Clinton Turns Spotlight On Performance
President Clinton has ordered federal education officials to help states and districts turn around low-performing schools and to release an annual report card on such efforts.
The president issued an executive order in Owensboro, Ky., last week as part of a two-day tour to highlight what he considers promising education reforms and promote his proposals for greater accountability for school performance. The document directs the Department of Education to compile data on low-performing schools and provide research and assistance to states and districts.
"We've now had 20 years of serious effort at educational reform. ... We know what works," Mr. Clinton said May 3. "I came to Kentucky to show America how a whole state can identify and turn around low-performing schools with high standards and accountability, parental involvement, and investments to help the schools and the students and the teachers meet the standards."
Mr. Clinton also visited a charter school in St. Paul, Minn.; touted his school construction proposal in Davenport, Iowa; and promoted plans for better teacher training in Columbus, Ohio. In Minnesota, he called on the federal Education Department to issue guidelines to help businesses and religious groups, among other community members, become involved in charter schools.
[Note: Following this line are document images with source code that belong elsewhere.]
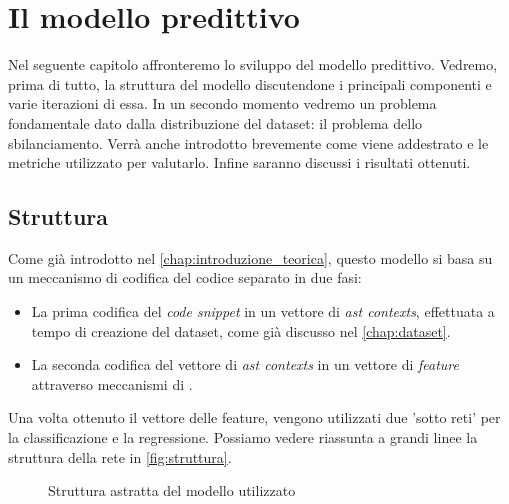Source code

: \chapter{Il modello predittivo}\label{chap:modello}

Nel seguente capitolo affronteremo lo sviluppo del modello predittivo. 
Vedremo, prima di tutto, la struttura del modello discutendone i principali componenti e varie iterazioni di essa.  
In un secondo momento vedremo un problema fondamentale dato dalla distribuzione del dataset: il problema dello sbilanciamento.
Verrà anche introdotto brevemente come viene addestrato e le metriche utilizzato per valutarlo.
Infine saranno discussi i risultati ottenuti. 

\section{Struttura}
Come già introdotto nel \autoref{chap:introduzione_teorica}, questo modello si basa su un meccanismo di codifica del codice separato in due fasi:
    \begin{itemize}
        \item La prima codifica del \textit{code snippet} in un vettore di \textit{ast contexts}, effettuata a tempo di creazione del dataset, come già discusso nel \autoref{chap:dataset}.
        \item La seconda codifica del vettore di \textit{ast contexts} in un vettore di \textit{feature} attraverso meccanismi di \DL.
    \end{itemize}
Una volta ottenuto il vettore delle feature, vengono utilizzati due 'sotto reti' per la classificazione e la regressione. 
Possiamo vedere riassunta a grandi linee la struttura della rete in \autoref{fig:struttura}.

\begin{figure}[h]
    \centering
      \caption{Struttura astratta del modello utilizzato}
      \label{fig:struttura}
\end{figure}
His executive order directs the secretary of education to:
- Provide technical assistance and research to help states' and districts' improvement efforts;
- Make federal education programs more responsive to low-performing schools;
- Submit an annual report that would include emerging trends and effective strategies from those schools, as well as look at the efforts being made to turn the schools around and the resources the schools are receiving; and
- Send federal monitors into as many as 15 states each year to ensure that states are complying with accountability requirements.
The president's plans for aiding failing schools dovetail with ideas put forward by Vice President Al Gore as part of his campaign to succeed Mr. Clinton. Mr. Gore recently proposed a $500 million accountability plan that would require states and districts to identify and fix failing schools and offer supplemental resources, such as after-school programs, for students in those schools.
Congressional Republicans saw more politics than substance in Mr. Clinton's high-profile education tour. Rep. Bill Goodling of Pennsylvania, who chairs the House Education and the Workforce Committee, said that while Mr. Clinton's efforts to praise schools that have shown remarkable achievements were laudable, last week's appearances were motivated by the president's desire to promote his favorite initiatives.
"We should be focusing on how to provide maximum leverage for local dollars," Mr. Goodling said in a written statement. Mr. Clinton, he said, "needs to put the needs of the nation ahead of political considerations."
Amy Wilkins, a policy analyst for the Education Trust, a nonpartisan, Washington-based advocacy group for disadvantaged children, said she did not expect Mr. Clinton's executive order to have much effect on overall efforts to raise standards for students in all schools.
"It's good for what it is, but it's only a small piece of what needs to be done," she said. "The problem with the administration's construction of accountability is that they have it in their head that accountability only means attention to those schools at the bottom."
Religion, Charter Schools
Last Thursday, the second day of the tour, Mr. Clinton directed Secretary of Education Richard W. Riley to issue guidelines on charter schools so that religious groups and private employers might be more willing to make contributions to and help guide the development of the largely independent public schools. The role of religious groups in such schools has raised questions in some communities and is being played out in court cases. ("Buildings in Hand, Church Leaders Float Charter Ideas," Feb. 10, 1999.)
"While charter schools have to be nonsectarian, there is a role, a positive role, that faith-based groups can play," Mr. Clinton said. "My goal is to get more money and more people involved in the charter school movement, to break down the walls of resistance among all the educators to it, and to get community people more aware of it."
Jeanne Allen, the president of the Center for Education Reform, a Washington group that advocates charter schools and other forms of school choice, said she was happy to see the president bring attention to charters and point out that some state laws need strengthening. But she questioned the need for federal guidelines, given that charters are designed to be autonomous.
"Here was a perfect opportunity for a rhetorical, bully-pulpit speech supporting charter schools, but somehow the regulators got a hold of his remarks," Ms. Allen said. "For the secretary to issue guidelines on something they are not directly involved in raises a red flag."
Earlier this year, the department reissued a 1996 guide summing up existing laws on religion in charter schools.
President Clinton renewed calls for more charter schools and more federal funding while visiting City Academy in St. Paul, the nation's first charter school, which opened in 1992. Several times during his speech there, he pointed out that City Academy was still the lone charter school when he took office in 1993, and that now there are nearly 1,700 across the country.
His longtime goal has been to have a total of 3,000 charter schools open by the time he leaves office next January.